Top of Input material
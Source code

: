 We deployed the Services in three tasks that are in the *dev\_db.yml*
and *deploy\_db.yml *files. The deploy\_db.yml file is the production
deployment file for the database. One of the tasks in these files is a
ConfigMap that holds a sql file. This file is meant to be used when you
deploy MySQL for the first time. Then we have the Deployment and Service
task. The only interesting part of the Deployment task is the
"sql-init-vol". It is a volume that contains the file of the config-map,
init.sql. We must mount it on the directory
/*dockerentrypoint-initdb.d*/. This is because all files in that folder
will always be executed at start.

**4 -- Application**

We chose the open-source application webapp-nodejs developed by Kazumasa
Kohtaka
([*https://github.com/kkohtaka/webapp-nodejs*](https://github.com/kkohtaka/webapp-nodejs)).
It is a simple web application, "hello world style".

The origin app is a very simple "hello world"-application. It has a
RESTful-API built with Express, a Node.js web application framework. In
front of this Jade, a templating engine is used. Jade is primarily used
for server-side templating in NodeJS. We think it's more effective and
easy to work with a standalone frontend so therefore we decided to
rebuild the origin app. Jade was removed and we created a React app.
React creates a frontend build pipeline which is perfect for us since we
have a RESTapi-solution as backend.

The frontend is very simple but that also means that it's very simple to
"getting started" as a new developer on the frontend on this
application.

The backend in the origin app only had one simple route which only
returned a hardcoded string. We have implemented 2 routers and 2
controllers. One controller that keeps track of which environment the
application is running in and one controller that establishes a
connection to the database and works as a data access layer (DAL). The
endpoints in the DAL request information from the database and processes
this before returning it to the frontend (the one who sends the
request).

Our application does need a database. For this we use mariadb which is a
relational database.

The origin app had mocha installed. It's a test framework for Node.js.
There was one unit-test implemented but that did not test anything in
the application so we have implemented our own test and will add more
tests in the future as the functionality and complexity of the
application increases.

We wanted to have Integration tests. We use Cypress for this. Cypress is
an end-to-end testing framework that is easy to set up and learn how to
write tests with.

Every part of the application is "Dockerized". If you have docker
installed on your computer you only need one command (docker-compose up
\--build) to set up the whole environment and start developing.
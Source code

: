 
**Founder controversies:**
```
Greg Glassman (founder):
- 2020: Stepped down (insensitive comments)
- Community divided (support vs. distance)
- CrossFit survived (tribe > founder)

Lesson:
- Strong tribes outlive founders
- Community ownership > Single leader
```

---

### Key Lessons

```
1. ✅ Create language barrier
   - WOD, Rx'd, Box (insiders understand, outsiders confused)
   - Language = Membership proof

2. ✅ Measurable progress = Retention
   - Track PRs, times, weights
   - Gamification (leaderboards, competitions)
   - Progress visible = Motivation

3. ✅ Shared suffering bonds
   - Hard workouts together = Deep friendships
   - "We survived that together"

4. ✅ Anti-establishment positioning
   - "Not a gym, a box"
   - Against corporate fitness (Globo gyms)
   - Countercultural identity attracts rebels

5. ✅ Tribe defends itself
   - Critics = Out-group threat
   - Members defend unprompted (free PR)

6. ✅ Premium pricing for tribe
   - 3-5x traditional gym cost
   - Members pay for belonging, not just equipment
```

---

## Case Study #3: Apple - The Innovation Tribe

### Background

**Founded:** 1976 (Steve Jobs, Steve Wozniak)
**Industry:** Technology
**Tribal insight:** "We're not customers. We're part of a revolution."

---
Bottom of Input material
> Task item
In the entries above, find the line with "React creates a" and the line with "endpoints in the", then restate word for word both of them and every line between, with nothing more.

> Exercise answer
React creates a frontend build pipeline which is perfect for us since we
have a RESTapi-solution as backend.

The frontend is very simple but that also means that it's very simple to
"getting started" as a new developer on the frontend on this
application.

The backend in the origin app only had one simple route which only
returned a hardcoded string. We have implemented 2 routers and 2
controllers. One controller that keeps track of which environment the
application is running in and one controller that establishes a
connection to the database and works as a data access layer (DAL). The
endpoints in the DAL request information from the database and processes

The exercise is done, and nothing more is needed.